Your questions, answered.

Q: Last week, you wrote that some Democrats were urging President Biden to “utilize deficit spending rather than raising taxes” to pay for his economic agenda. What does that mean? Karel A. of Havana, Cuba

A: President Biden has proposed spending about $4 trillion over the next 10 years in his sweeping economic packages, leading to a looming question that is dividing Washington: How should those proposals be paid for? Biden has proposed financing the packages through tax increases, seeking to raise the corporate tax rate to pay for his infrastructure plan and to raise the top marginal income tax rate and the capital gains tax to pay for his “families plan.”

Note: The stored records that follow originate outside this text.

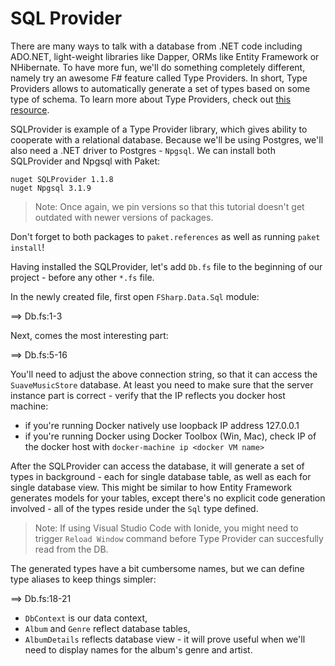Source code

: # SQL Provider

There are many ways to talk with a database from .NET code including ADO.NET, light-weight libraries like Dapper, ORMs like Entity Framework or NHibernate.
To have more fun, we'll do something completely different, namely try an awesome F# feature called Type Providers.
In short, Type Providers allows to automatically generate a set of types based on some type of schema.
To learn more about Type Providers, check out [this resource](https://msdn.microsoft.com/en-us/library/hh156509.aspx).

SQLProvider is example of a Type Provider library, which gives ability to cooperate with a relational database.
Because we'll be using Postgres, we'll also need a .NET driver to Postgres - `Npgsql`.
We can install both SQLProvider and Npgsql with Paket:

```
nuget SQLProvider 1.1.8
nuget Npgsql 3.1.9
```

> Note: Once again, we pin versions so that this tutorial doesn't get outdated with newer versions of packages.

Don't forget to both packages to `paket.references` as well as running `paket install`!

Having installed the SQLProvider, let's add `Db.fs` file to the beginning of our project - before any other `*.fs` file.

In the newly created file, first open `FSharp.Data.Sql` module:

==> Db.fs:1-3

Next, comes the most interesting part:

==> Db.fs:5-16

You'll need to adjust the above connection string, so that it can access the `SuaveMusicStore` database. At least you need to make sure that the server instance part is correct - verify that the IP reflects you docker host machine:

* if you're running Docker natively use loopback IP address 127.0.0.1
* if you're running Docker using Docker Toolbox (Win, Mac), check IP of the docker host with `docker-machine ip <docker VM name>`

After the SQLProvider can access the database, it will generate a set of types in background - each for single database table, as well as each for single database view.
This might be similar to how Entity Framework generates models for your tables, except there's no explicit code generation involved - all of the types reside under the `Sql` type defined.

> Note: If using Visual Studio Code with Ionide, you might need to trigger `Reload Window` command before Type Provider can succesfully read from the DB.

The generated types have a bit cumbersome names, but we can define type aliases to keep things simpler:

==> Db.fs:18-21

* `DbContext` is our data context,
* `Album` and `Genre` reflect database tables,
* `AlbumDetails` reflects database view - it will prove useful when we'll need to display names for the album's genre and artist.

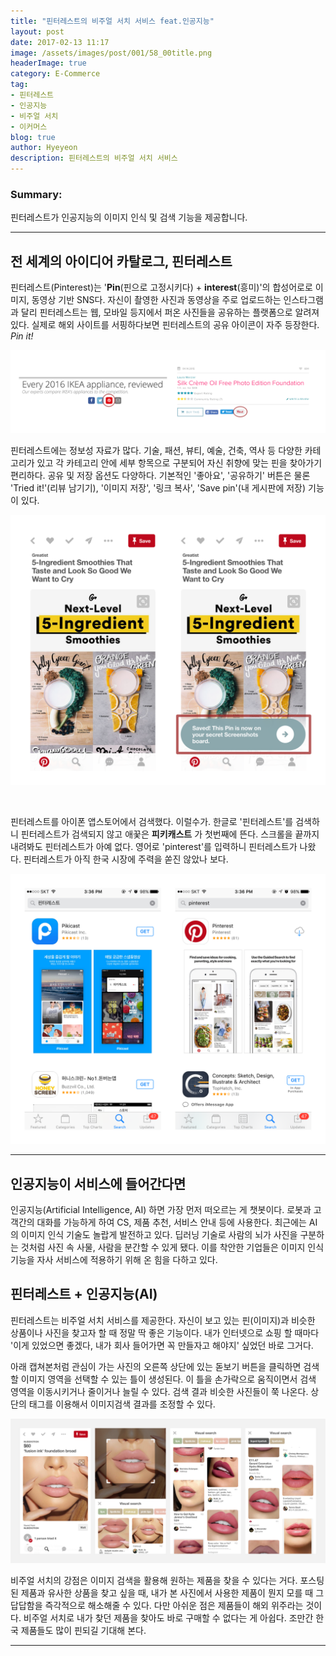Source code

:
 ```yaml
---
title: "핀터레스트의 비주얼 서치 서비스 feat.인공지능"
layout: post
date: 2017-02-13 11:17
image: /assets/images/post/001/58_00title.png
headerImage: true
category: E-Commerce
tag:
- 핀터레스트
- 인공지능
- 비주얼 서치
- 이커머스
blog: true
author: Hyeyeon
description: 핀터레스트의 비주얼 서치 서비스
---
```


### Summary:

핀터레스트가 인공지능의 이미지 인식 및 검색 기능을 제공합니다.

---

## 전 세계의 아이디어 카탈로그, 핀터레스트

핀터레스트(Pinterest)는 '**Pin**(핀으로 고정시키다) + **interest**(흥미)'의 합성어로로 이미지, 동영상 기반 SNS다. 자신이 촬영한 사진과 동영상을 주로 업로드하는 인스타그램과 달리 핀터레스트는 웹, 모바일 등지에서 퍼온 사진들을 공유하는 플랫폼으로 알려져 있다. 실제로 해외 사이트를 서핑하다보면 핀터레스트의 공유 아이콘이 자주 등장한다. *Pin it!*

![](/assets/images/post/001/58_01.png)

핀터레스트에는 정보성 자료가 많다. 기술, 패션, 뷰티, 예술, 건축, 역사 등 다양한 카테고리가 있고 각 카테고리 안에 세부 항목으로 구분되어 자신 취향에 맞는 핀을 찾아가기 편리하다. 공유 및 저장 옵션도 다양하다. 기본적인 '좋아요', '공유하기' 버튼은 물론 'Tried it!'(리뷰 남기기), '이미지 저장', '링크 복사', 'Save pin'(내 게시판에 저장) 기능이 있다.

![위 핀을 캡쳐했더니 Screenshots라는 내 전용 게시판에도 자동으로 저장됐다. 상단의 하트, 체크, 비행기 표시는 공유 및 저장 옵션이다.](/assets/images/post/001/58_03.png)

<br>

핀터레스트를 아이폰 앱스토어에서 검색했다. 이럴수가. 한글로 '핀터레스트'를 검색하니 핀터레스트가 검색되지 않고 애꿎은 **피키캐스트** 가 첫번째에 뜬다. 스크롤을 끝까지 내려봐도 핀터레스트가 아예 없다. 영어로 'pinterest'를 입력하니 핀터레스트가 나왔다. 핀터레스트가 아직 한국 시장에 주력을 쏟진 않았나 보다.

![](/assets/images/post/001/58_02.png)

---

## 인공지능이 서비스에 들어간다면

인공지능(Artificial Intelligence, AI) 하면 가장 먼저 떠오르는 게 챗봇이다. 로봇과 고객간의 대화를 가능하게 하여 CS, 제품 추천, 서비스 안내 등에 사용한다. 최근에는 AI의 이미지 인식 기술도 놀랍게 발전하고 있다. 딥러닝 기술로 사람의 뇌가 사진을 구분하는 것처럼 사진 속 사물, 사람을 분간할 수 있게 됐다. 이를 착안한 기업들은 이미지 인식 기능을 자사 서비스에 적용하기 위해 온 힘을 다하고 있다.

## 핀터레스트 + 인공지능(AI)

핀터레스트는 비주얼 서치 서비스를 제공한다. 자신이 보고 있는 핀(이미지)과 비슷한 상품이나 사진을 찾고자 할 때 정말 딱 좋은 기능이다. 내가 인터넷으로 쇼핑 할 때마다 '이게 있었으면 좋겠다, 내가 회사 들어가면 꼭 만들자고 해야지' 싶었던 바로 그거다.

아래 캡쳐본처럼 관심이 가는 사진의 오른쪽 상단에 있는 돋보기 버튼을 클릭하면 검색할 이미지 영역을 선택할 수 있는 틀이 생성된다. 이 틀을 손가락으로 움직이면서 검색 영역을 이동시키거나 줄이거나 늘릴 수 있다. 검색 결과 비슷한 사진들이 쭉 나온다. 상단의 태그를 이용해서 이미지검색 결과를 조정할 수 있다.

![](/assets/images/post/001/58_04.png)

비주얼 서치의 강점은 이미지 검색을 활용해 원하는 제품을 찾을 수 있다는 거다. 포스팅된 제품과 유사한 상품을 찾고 싶을 때, 내가 본 사진에서 사용한 제품이 뭔지 모를 때 그 답답함을 즉각적으로 해소해줄 수 있다. 다만 아쉬운 점은 제품들이 해외 위주라는 것이다. 비주얼 서치로 내가 찾던 제품을 찾아도 바로 구매할 수 없다는 게 아쉽다. 조만간 한국 제품들도 많이 핀되길 기대해 본다.

---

But there are other ideas being kicked around too. Republicans have offered a smaller infrastructure proposal that would be paid for by “user fees” (such as raising the federal gas tax) instead of tax hikes for corporations and wealthy Americans. Some Democrats, meanwhile, are urging Biden not to include a pay-for at all and instead employ “deficit spending,” which would mean financing the plan by borrowing money (taking on debt) instead of raising new revenue through taxation.

20th century economist John Maynard Keynes, a leading advocate of deficit spending. (UPI)

Biden embraced deficit spending for his $1.9 trillion stimulus package, and the federal deficit soared to record heights after passage of the legislation, which was paid for entirely by borrowing. But he has resisted calls to do the same for his next two economic proposals: “I’m willing to compromise, but I’m not willing to not pay for what we’re talking about,” Biden said last week. “I’m not willing to deficit spend.”


Daybook

What’s happening in Washington today. (All times Eastern.)

President Joe Biden will receive his daily intelligence briefing at 9:30 a.m. Then, at 10:30 a.m., he will attend a virtual meeting with the Bucharest Nine (B9), the countries of the NATO Eastern flank, to “convey his desire for closer cooperation with our allies in Central Europe and the Baltic and Black Sea regions on the full range of global challenges.”

At 1:15 p.m., Biden will deliver remarks on the economy. According to Axios, the president will also meet with Senate Environmental and Public Works Committee Chairman Tom Carper (D-DE) to discuss infrastructure.

  • Vice President Kamala Harris will have lunch with UN Ambassador Linda Thomas-Greenfield at 12 p.m. and then attend Biden’s speech on the economy.
  • White House Press Secretary Jen Psaki will hold a press briefing at 12 p.m. The Senate will convene at 3 p.m. Following Leader remarks, the chamber will consider Andrea Palm’s nomination to be Deputy Secretary of Health and Human Services. At 5:30 p.m., the Senate will hold a cloture vote to advance Palm’s nomination. Palm served in the Obama administration and managed Wisconsin’s COVID-19 response under Gov. Tony Evers (D-WI) last year.
    The House is not in session.
  • The House Administration Committee will hold a hearing at 3 p.m. on the U.S. Capitol Police response to the January 6 riot. Michael Bolton, the Capitol Police inspector general, will testify.

The Supreme Court is not in session.